Comey se ha esforzado en transmitir un único mensaje a la justicia de su país, pero sobre todo al pueblo de los EE.UU.: que el 45° presidente de los Estados Unidos de América es un mentiroso. En la idiosincrasia de este país decir la verdad es todo. Aquel que miente termina aniquilado.

El sistema jurídico-político de la nación más poderosa de la Tierra asume a la verdad como un factor esencial del mantenimiento del sistema. Quien miente difícilmente podría sostenerse. Por esa razón, al presidente Richard Nixon (1969-1974) no le quedó otra alternativa que renunciar antes de que la Corte Suprema lo destituyera por las irrefutables evidencias en el caso Watergate (1974), que lo involucraran en la sustracción de documentos del partido Demócrata, lo que él negaba. 

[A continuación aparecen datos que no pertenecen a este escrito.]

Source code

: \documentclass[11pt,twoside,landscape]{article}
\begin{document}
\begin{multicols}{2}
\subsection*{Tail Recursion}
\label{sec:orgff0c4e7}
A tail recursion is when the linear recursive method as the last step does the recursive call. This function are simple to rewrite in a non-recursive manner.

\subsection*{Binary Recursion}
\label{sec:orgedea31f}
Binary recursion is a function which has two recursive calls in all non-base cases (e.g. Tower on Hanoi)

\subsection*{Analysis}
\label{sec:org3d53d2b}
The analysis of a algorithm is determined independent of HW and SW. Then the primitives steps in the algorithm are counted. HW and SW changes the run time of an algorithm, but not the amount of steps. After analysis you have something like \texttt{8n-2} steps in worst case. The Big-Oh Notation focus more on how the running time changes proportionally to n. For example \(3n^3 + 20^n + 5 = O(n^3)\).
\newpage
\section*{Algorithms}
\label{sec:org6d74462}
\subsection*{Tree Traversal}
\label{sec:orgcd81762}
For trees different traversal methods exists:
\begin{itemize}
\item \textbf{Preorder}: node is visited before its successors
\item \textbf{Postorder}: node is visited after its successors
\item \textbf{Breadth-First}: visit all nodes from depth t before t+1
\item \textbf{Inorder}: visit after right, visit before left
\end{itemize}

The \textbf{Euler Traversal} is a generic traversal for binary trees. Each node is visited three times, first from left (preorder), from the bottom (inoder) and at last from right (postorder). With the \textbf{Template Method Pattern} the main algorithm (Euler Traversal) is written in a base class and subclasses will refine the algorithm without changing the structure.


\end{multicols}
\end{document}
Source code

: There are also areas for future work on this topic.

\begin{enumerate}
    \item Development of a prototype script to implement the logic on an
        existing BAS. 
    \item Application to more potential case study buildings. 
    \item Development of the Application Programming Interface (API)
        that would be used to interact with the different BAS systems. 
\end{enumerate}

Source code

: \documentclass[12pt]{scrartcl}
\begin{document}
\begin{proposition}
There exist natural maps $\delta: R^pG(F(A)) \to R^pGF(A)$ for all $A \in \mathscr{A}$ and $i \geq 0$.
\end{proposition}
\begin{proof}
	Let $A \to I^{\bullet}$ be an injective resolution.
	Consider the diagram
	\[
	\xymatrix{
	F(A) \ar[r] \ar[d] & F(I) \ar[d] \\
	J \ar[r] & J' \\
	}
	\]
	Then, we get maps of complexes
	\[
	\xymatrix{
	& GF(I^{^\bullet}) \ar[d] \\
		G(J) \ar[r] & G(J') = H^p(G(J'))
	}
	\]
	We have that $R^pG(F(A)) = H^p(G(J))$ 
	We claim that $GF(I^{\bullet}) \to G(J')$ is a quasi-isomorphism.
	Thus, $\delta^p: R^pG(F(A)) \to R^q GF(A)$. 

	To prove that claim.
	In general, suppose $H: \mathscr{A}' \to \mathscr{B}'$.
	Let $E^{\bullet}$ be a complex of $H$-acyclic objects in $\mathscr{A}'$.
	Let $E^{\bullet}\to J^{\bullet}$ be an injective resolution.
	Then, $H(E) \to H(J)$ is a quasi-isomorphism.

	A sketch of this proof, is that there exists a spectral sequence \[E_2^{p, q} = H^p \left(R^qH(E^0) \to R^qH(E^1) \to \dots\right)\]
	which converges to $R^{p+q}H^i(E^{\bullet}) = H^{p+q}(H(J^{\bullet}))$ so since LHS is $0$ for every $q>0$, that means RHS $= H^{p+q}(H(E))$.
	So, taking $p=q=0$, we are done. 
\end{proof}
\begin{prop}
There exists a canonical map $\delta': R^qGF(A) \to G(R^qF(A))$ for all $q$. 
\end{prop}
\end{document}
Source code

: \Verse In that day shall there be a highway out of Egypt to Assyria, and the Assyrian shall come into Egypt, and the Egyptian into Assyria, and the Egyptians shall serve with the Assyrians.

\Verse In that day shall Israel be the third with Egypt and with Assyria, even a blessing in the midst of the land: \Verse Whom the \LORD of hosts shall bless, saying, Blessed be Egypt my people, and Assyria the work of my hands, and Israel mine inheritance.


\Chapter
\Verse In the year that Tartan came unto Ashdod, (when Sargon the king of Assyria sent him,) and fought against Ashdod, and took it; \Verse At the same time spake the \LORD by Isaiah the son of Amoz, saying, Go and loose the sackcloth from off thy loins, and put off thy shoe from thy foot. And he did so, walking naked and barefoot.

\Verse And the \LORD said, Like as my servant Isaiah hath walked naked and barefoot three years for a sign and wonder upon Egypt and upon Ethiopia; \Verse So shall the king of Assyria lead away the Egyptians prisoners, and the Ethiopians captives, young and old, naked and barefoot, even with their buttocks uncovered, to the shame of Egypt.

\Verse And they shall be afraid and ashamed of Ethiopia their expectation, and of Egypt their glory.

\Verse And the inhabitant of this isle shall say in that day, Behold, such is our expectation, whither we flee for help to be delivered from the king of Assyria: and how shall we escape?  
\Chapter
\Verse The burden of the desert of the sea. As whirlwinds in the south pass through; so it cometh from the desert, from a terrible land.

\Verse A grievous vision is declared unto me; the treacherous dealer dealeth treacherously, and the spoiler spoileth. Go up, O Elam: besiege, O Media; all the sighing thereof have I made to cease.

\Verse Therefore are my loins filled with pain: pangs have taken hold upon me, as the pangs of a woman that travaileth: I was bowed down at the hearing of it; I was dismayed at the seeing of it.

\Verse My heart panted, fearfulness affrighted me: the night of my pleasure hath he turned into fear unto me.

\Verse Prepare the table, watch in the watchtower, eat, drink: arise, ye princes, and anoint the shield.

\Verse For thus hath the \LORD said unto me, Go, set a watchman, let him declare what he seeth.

Contrariamente, Bill Clinton aprendió de esa lección una vez desatado el escándalo que reveló una relación sentimental con la entonces becaria Monica Lewinsky (1998). Clinton pidió perdón al país y no le pasó nada. Trump debe saber de memoria, entonces, que mentir puede ser la tumba para cualquiera en su país, pues la justicia estadounidense es tremendamente implacable.